One of the luckiest things that can happen to a restaurant is for it to remain open long enough to become a place that famous people used to go.

That was part of what made the March reopening of Balthazar, a SoHo mainstay since the height of the dot-com bubble, unusual. Jay-Z and Beyoncé turned up for dinner. Nancy Pelosi came for breakfast. Patrons made out at their tables, took trips together to the bathroom.

“People are horny!” said Jonathan Wynne, the bartender.

But all those shows have been upstaged by the one the restaurant’s 69-year-old owner, Keith McNally, is putting on daily over Instagram, where, instead of art directing his life, he has reveled in the mess of it.

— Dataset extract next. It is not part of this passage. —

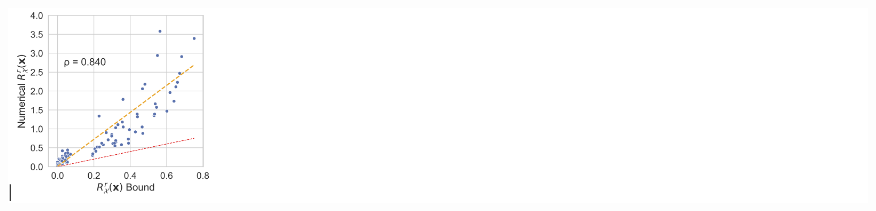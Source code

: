 |<img src="https://raw.githubusercontent.com/alexander-camuto/alexander-camuto.github.io/master/images/mnist_R_vs_Rbound_adv_attack.png" width="200"/>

After a debilitating stroke in 2017 made it impossible for Mr. McNally to speak normally; after Alina McNally, his wife of more than 15 years, served him the following year with divorce papers, he has staved off the humiliation of being a straight white goliath in decline by heaping it on everyone in his way. A Howard Beale for the Instagram era, he’s here lashing out on behalf of boomerish power lunchers who believe in a woman’s right to a safe abortion and oppose police brutality but are too scared to admit how enraged they are by a generation of absolutist woke whiners.

One minute, he’s uploading sumptuous shellfish shots. The next, he’s mad as hell and he’s not going to take it anymore.

That’s what he told Hachette Book Group in the spring of 2020 when it canceled its publication of Woody Allen’s memoir, saying it “signals a dangerous victory for censorship by those who shout loudest.”